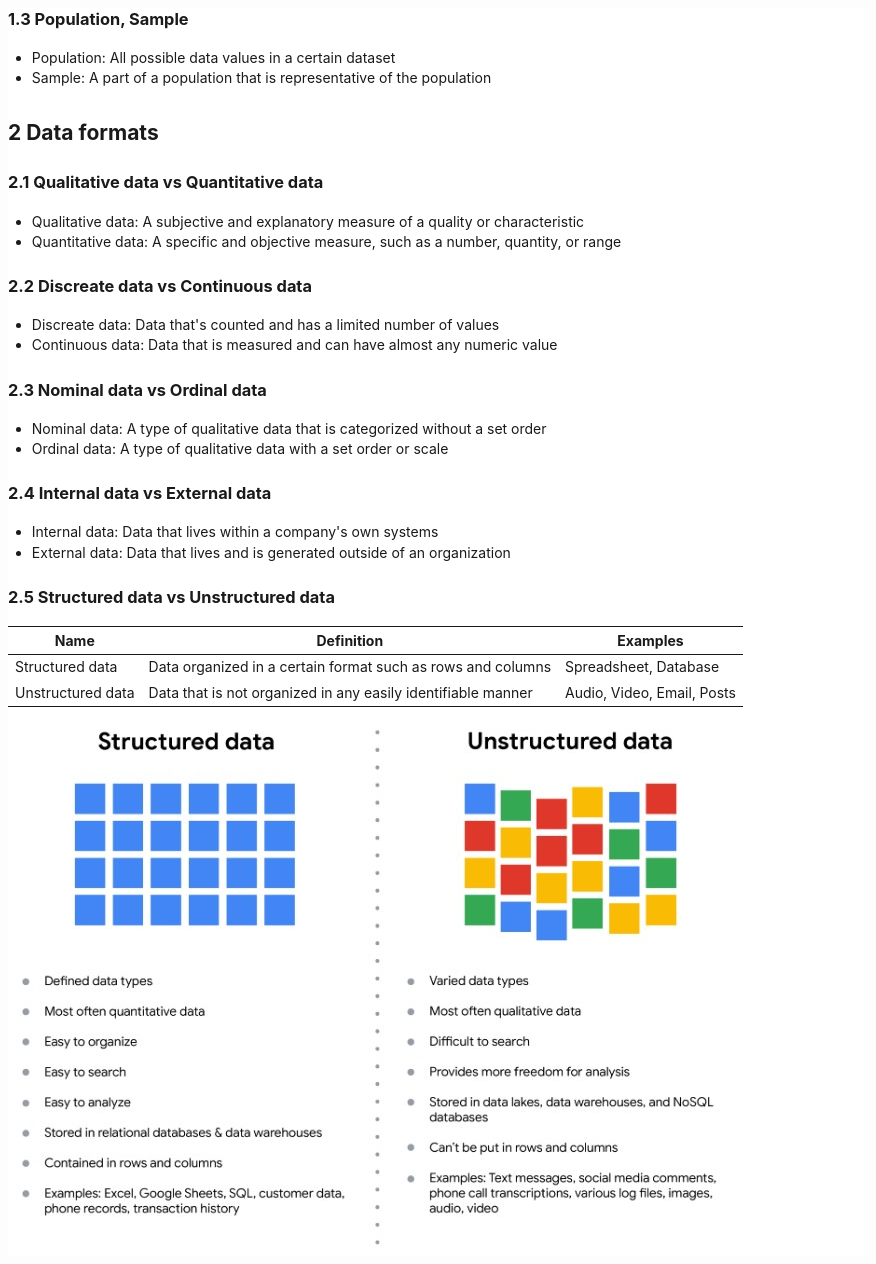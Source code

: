 ### 1.3 Population, Sample
- Population: All possible data values in a certain dataset
- Sample: A part of a population that is representative of the population

## 2 Data formats

### 2.1 Qualitative data vs Quantitative data
- Qualitative data: A subjective and explanatory measure of a quality or characteristic
- Quantitative data: A specific and objective measure, such as a number, quantity, or range

### 2.2 Discreate data vs Continuous data
- Discreate data: Data that's counted and has a limited number of values
- Continuous data: Data that is measured and can have almost any numeric value

### 2.3 Nominal data vs Ordinal data
- Nominal data: A type of qualitative data that is categorized without a set order
- Ordinal data: A type of qualitative data with a set order or scale

### 2.4 Internal data vs External data
- Internal data: Data that lives within a company's own systems
- External data: Data that lives and is generated outside of an organization

### 2.5 Structured data vs Unstructured data
|Name|Definition|Examples|
|---|---|---|
|Structured data|Data organized in a certain format such as rows and columns|Spreadsheet, Database|
|Unstructured data|Data that is not organized in any easily identifiable manner|Audio, Video, Email, Posts|

![Structured Data](https://github.com/barneywill/google_data_analytics_certificate/blob/main/imgs/structured_data.jpg)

========================================

When a line in the records holds the string "certain", copy that line.

- Population: All possible data values in a certain dataset
|Structured data|Data organized in a certain format such as rows and columns|Spreadsheet, Database|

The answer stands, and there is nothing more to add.